The signifiers of the season, for better or worse, include an onslaught of ads for holiday movies—as anyone with a television is aware. Hollywood is aiming to win children’s hearts and minds with a yellow, anthropomorphic Hasbro toy and the sugar-spun homilies of Mary Poppins. Is there any place, a parent might ask, that conjures the spell of wonderment without the artificial enhancements of special effects and product placements?
The current Exploratorium exhibit, Curious Contraptions: Inside the Fairy Tale Factory (on view through Jan. 20), displays a jaw-dropping collection of automata—that is, one-of-a-kind, handmade mechanical geegaws. Devised, designed and constructed by people whose talents encompass toy-making, puppeteering, sculpting and recycling, each piece achieves a kind of pinnacle of electricity-free art, inventiveness and interactivity. (If, like me, you need an image to fully grasp the concept, check out the delightful short video at the link above.)
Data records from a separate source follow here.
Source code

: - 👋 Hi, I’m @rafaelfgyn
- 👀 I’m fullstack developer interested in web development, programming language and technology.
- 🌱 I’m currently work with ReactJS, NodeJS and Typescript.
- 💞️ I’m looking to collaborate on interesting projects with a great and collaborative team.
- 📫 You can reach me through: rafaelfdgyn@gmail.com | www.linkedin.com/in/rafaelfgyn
You can readily see how automata are catnip for children of all ages, but especially for those who take their egg nog straight, no chaser. As a bonus, the Exploratorium has curated a Saturday Cinema program of very short films, Curious Creations, that provides a visual venture into other realms of automata as well as a sit-down break from the hands-on exhibit.
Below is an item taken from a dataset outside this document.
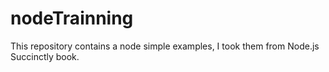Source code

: # nodeTrainning

This repository contains a node simple examples, I took them from Node.js Succinctly book.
The films (which screen Dec. 8 and again on Jan. 12) traverse the mind-blowing breadth of human ingenuity, including chain-reaction machines rigged for a Japanese children’s TV show, kinetic sculptor Arthur Ganson’s whimsical mechanisms, and a solar-powered contraption built in the 1950s by Charles and Ray Eames. If there’s a “product placement” for an Eames chair in that last one—and I’m not saying there is—would you complain?